Extracted data entries
_ _ _ _ _ _ _

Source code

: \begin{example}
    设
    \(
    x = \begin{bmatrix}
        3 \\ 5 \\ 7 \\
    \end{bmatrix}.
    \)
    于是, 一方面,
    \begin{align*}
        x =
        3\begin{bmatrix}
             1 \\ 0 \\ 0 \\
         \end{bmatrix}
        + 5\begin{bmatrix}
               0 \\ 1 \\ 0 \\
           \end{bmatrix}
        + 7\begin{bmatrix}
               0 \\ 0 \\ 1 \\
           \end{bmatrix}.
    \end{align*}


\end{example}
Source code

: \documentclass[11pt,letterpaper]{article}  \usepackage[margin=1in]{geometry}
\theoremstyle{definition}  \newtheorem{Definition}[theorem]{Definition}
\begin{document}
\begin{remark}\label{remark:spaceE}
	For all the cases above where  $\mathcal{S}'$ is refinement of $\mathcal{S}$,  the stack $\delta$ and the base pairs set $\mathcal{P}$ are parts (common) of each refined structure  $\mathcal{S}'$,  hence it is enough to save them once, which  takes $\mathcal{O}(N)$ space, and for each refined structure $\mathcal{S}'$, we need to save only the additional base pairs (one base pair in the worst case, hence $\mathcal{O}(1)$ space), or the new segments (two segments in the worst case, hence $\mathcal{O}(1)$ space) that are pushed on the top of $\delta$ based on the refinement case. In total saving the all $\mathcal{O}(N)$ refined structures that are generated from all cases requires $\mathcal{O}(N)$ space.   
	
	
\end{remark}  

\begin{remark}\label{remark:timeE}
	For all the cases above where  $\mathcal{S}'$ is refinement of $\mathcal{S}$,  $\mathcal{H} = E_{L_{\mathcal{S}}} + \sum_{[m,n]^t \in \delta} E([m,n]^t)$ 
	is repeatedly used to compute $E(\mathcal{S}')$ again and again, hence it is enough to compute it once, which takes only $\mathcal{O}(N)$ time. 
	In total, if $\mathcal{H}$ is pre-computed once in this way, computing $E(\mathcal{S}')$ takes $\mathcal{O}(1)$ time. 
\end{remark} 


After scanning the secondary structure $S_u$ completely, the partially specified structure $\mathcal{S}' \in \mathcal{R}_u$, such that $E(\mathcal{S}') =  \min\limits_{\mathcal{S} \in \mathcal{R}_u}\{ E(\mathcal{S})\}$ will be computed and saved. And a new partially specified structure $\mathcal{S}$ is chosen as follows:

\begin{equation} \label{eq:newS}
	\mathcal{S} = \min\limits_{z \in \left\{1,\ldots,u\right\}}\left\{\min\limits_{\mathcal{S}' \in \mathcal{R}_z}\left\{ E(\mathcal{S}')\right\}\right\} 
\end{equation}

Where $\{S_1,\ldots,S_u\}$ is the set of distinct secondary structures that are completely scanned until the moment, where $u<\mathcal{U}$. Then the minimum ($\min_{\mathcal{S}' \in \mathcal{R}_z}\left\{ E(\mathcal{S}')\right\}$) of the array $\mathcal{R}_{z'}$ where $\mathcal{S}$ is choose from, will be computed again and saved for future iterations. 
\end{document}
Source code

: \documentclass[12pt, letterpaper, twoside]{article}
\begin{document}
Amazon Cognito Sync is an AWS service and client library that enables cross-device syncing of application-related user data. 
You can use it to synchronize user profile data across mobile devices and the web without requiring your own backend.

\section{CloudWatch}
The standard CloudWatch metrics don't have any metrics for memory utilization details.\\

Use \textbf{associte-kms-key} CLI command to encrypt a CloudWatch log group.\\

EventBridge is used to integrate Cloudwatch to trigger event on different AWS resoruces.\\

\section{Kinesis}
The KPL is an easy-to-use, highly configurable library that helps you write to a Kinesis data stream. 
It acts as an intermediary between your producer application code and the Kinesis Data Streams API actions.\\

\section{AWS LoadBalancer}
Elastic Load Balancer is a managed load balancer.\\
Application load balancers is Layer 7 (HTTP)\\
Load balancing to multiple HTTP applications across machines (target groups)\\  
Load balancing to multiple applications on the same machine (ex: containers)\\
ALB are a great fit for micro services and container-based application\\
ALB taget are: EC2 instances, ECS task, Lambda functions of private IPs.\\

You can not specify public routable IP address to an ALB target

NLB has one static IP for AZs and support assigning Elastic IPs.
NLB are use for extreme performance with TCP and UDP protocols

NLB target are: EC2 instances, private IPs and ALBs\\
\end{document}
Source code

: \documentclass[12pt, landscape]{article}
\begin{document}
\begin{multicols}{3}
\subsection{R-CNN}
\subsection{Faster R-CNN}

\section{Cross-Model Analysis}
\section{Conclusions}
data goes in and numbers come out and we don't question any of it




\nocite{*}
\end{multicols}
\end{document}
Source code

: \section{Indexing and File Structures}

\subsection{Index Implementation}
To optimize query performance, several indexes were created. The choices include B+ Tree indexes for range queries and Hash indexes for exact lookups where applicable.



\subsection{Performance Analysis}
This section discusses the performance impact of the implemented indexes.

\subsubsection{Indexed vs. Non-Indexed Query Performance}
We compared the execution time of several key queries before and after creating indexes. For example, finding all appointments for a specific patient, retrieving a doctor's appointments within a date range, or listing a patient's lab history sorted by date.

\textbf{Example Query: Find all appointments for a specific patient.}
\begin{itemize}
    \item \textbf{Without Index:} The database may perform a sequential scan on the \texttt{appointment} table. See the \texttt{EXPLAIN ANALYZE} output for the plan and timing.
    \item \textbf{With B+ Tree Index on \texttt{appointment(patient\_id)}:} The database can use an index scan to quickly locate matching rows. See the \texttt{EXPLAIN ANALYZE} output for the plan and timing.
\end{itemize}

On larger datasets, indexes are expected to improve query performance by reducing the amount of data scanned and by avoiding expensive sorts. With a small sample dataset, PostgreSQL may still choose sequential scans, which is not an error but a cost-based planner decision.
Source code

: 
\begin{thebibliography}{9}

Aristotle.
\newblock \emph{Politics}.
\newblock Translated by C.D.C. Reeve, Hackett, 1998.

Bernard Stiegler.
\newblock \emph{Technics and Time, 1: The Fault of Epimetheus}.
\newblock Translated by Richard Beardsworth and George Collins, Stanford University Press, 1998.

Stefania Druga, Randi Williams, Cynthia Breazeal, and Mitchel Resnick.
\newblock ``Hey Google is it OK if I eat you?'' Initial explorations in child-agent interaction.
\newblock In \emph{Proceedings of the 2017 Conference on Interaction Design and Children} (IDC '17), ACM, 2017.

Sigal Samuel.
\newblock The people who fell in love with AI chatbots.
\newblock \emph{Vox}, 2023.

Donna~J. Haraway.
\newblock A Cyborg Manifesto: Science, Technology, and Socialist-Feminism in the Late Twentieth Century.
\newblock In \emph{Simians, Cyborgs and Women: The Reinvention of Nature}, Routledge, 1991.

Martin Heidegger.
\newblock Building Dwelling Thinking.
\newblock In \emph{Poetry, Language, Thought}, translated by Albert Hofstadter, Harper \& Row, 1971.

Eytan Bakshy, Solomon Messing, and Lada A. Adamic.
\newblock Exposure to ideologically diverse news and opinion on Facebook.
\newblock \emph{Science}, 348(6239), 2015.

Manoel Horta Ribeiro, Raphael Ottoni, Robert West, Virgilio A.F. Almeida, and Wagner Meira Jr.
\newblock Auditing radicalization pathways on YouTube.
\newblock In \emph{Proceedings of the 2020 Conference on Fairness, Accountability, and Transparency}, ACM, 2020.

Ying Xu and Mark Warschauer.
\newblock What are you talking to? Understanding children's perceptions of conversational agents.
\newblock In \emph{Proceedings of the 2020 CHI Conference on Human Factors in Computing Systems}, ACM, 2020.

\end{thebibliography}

_ _ _ _ _ _ _

* WORK TO BE COMPLETED
The required output is the full set of entries, reproduced verbatim.

* WRITTEN SOLUTION
Source code

: \begin{example}
    设
    \(
    x = \begin{bmatrix}
        3 \\ 5 \\ 7 \\
    \end{bmatrix}.
    \)
    于是, 一方面,
    \begin{align*}
        x =
        3\begin{bmatrix}
             1 \\ 0 \\ 0 \\
         \end{bmatrix}
        + 5\begin{bmatrix}
               0 \\ 1 \\ 0 \\
           \end{bmatrix}
        + 7\begin{bmatrix}
               0 \\ 0 \\ 1 \\
           \end{bmatrix}.
    \end{align*}


\end{example}
Source code

: \documentclass[11pt,letterpaper]{article}  \usepackage[margin=1in]{geometry}
\theoremstyle{definition}  \newtheorem{Definition}[theorem]{Definition}
\begin{document}
\begin{remark}\label{remark:spaceE}
	For all the cases above where  $\mathcal{S}'$ is refinement of $\mathcal{S}$,  the stack $\delta$ and the base pairs set $\mathcal{P}$ are parts (common) of each refined structure  $\mathcal{S}'$,  hence it is enough to save them once, which  takes $\mathcal{O}(N)$ space, and for each refined structure $\mathcal{S}'$, we need to save only the additional base pairs (one base pair in the worst case, hence $\mathcal{O}(1)$ space), or the new segments (two segments in the worst case, hence $\mathcal{O}(1)$ space) that are pushed on the top of $\delta$ based on the refinement case. In total saving the all $\mathcal{O}(N)$ refined structures that are generated from all cases requires $\mathcal{O}(N)$ space.   
	
	
\end{remark}  

\begin{remark}\label{remark:timeE}
	For all the cases above where  $\mathcal{S}'$ is refinement of $\mathcal{S}$,  $\mathcal{H} = E_{L_{\mathcal{S}}} + \sum_{[m,n]^t \in \delta} E([m,n]^t)$ 
	is repeatedly used to compute $E(\mathcal{S}')$ again and again, hence it is enough to compute it once, which takes only $\mathcal{O}(N)$ time. 
	In total, if $\mathcal{H}$ is pre-computed once in this way, computing $E(\mathcal{S}')$ takes $\mathcal{O}(1)$ time. 
\end{remark} 


After scanning the secondary structure $S_u$ completely, the partially specified structure $\mathcal{S}' \in \mathcal{R}_u$, such that $E(\mathcal{S}') =  \min\limits_{\mathcal{S} \in \mathcal{R}_u}\{ E(\mathcal{S})\}$ will be computed and saved. And a new partially specified structure $\mathcal{S}$ is chosen as follows:

\begin{equation} \label{eq:newS}
	\mathcal{S} = \min\limits_{z \in \left\{1,\ldots,u\right\}}\left\{\min\limits_{\mathcal{S}' \in \mathcal{R}_z}\left\{ E(\mathcal{S}')\right\}\right\} 
\end{equation}

Where $\{S_1,\ldots,S_u\}$ is the set of distinct secondary structures that are completely scanned until the moment, where $u<\mathcal{U}$. Then the minimum ($\min_{\mathcal{S}' \in \mathcal{R}_z}\left\{ E(\mathcal{S}')\right\}$) of the array $\mathcal{R}_{z'}$ where $\mathcal{S}$ is choose from, will be computed again and saved for future iterations. 
\end{document}
Source code

: \documentclass[12pt, letterpaper, twoside]{article}
\begin{document}
Amazon Cognito Sync is an AWS service and client library that enables cross-device syncing of application-related user data. 
You can use it to synchronize user profile data across mobile devices and the web without requiring your own backend.

\section{CloudWatch}
The standard CloudWatch metrics don't have any metrics for memory utilization details.\\

Use \textbf{associte-kms-key} CLI command to encrypt a CloudWatch log group.\\

EventBridge is used to integrate Cloudwatch to trigger event on different AWS resoruces.\\

\section{Kinesis}
The KPL is an easy-to-use, highly configurable library that helps you write to a Kinesis data stream. 
It acts as an intermediary between your producer application code and the Kinesis Data Streams API actions.\\

\section{AWS LoadBalancer}
Elastic Load Balancer is a managed load balancer.\\
Application load balancers is Layer 7 (HTTP)\\
Load balancing to multiple HTTP applications across machines (target groups)\\  
Load balancing to multiple applications on the same machine (ex: containers)\\
ALB are a great fit for micro services and container-based application\\
ALB taget are: EC2 instances, ECS task, Lambda functions of private IPs.\\

You can not specify public routable IP address to an ALB target

NLB has one static IP for AZs and support assigning Elastic IPs.
NLB are use for extreme performance with TCP and UDP protocols

NLB target are: EC2 instances, private IPs and ALBs\\
\end{document}
Source code

: \documentclass[12pt, landscape]{article}
\begin{document}
\begin{multicols}{3}
\subsection{R-CNN}
\subsection{Faster R-CNN}

\section{Cross-Model Analysis}
\section{Conclusions}
data goes in and numbers come out and we don't question any of it




\nocite{*}
\end{multicols}
\end{document}
Source code

: \section{Indexing and File Structures}

\subsection{Index Implementation}
To optimize query performance, several indexes were created. The choices include B+ Tree indexes for range queries and Hash indexes for exact lookups where applicable.



\subsection{Performance Analysis}
This section discusses the performance impact of the implemented indexes.

\subsubsection{Indexed vs. Non-Indexed Query Performance}
We compared the execution time of several key queries before and after creating indexes. For example, finding all appointments for a specific patient, retrieving a doctor's appointments within a date range, or listing a patient's lab history sorted by date.

\textbf{Example Query: Find all appointments for a specific patient.}
\begin{itemize}
    \item \textbf{Without Index:} The database may perform a sequential scan on the \texttt{appointment} table. See the \texttt{EXPLAIN ANALYZE} output for the plan and timing.
    \item \textbf{With B+ Tree Index on \texttt{appointment(patient\_id)}:} The database can use an index scan to quickly locate matching rows. See the \texttt{EXPLAIN ANALYZE} output for the plan and timing.
\end{itemize}

On larger datasets, indexes are expected to improve query performance by reducing the amount of data scanned and by avoiding expensive sorts. With a small sample dataset, PostgreSQL may still choose sequential scans, which is not an error but a cost-based planner decision.
Source code

: 
\begin{thebibliography}{9}

Aristotle.
\newblock \emph{Politics}.
\newblock Translated by C.D.C. Reeve, Hackett, 1998.

Bernard Stiegler.
\newblock \emph{Technics and Time, 1: The Fault of Epimetheus}.
\newblock Translated by Richard Beardsworth and George Collins, Stanford University Press, 1998.

Stefania Druga, Randi Williams, Cynthia Breazeal, and Mitchel Resnick.
\newblock ``Hey Google is it OK if I eat you?'' Initial explorations in child-agent interaction.
\newblock In \emph{Proceedings of the 2017 Conference on Interaction Design and Children} (IDC '17), ACM, 2017.

Sigal Samuel.
\newblock The people who fell in love with AI chatbots.
\newblock \emph{Vox}, 2023.

Donna~J. Haraway.
\newblock A Cyborg Manifesto: Science, Technology, and Socialist-Feminism in the Late Twentieth Century.
\newblock In \emph{Simians, Cyborgs and Women: The Reinvention of Nature}, Routledge, 1991.

Martin Heidegger.
\newblock Building Dwelling Thinking.
\newblock In \emph{Poetry, Language, Thought}, translated by Albert Hofstadter, Harper \& Row, 1971.

Eytan Bakshy, Solomon Messing, and Lada A. Adamic.
\newblock Exposure to ideologically diverse news and opinion on Facebook.
\newblock \emph{Science}, 348(6239), 2015.

Manoel Horta Ribeiro, Raphael Ottoni, Robert West, Virgilio A.F. Almeida, and Wagner Meira Jr.
\newblock Auditing radicalization pathways on YouTube.
\newblock In \emph{Proceedings of the 2020 Conference on Fairness, Accountability, and Transparency}, ACM, 2020.

Ying Xu and Mark Warschauer.
\newblock What are you talking to? Understanding children's perceptions of conversational agents.
\newblock In \emph{Proceedings of the 2020 CHI Conference on Human Factors in Computing Systems}, ACM, 2020.

\end{thebibliography}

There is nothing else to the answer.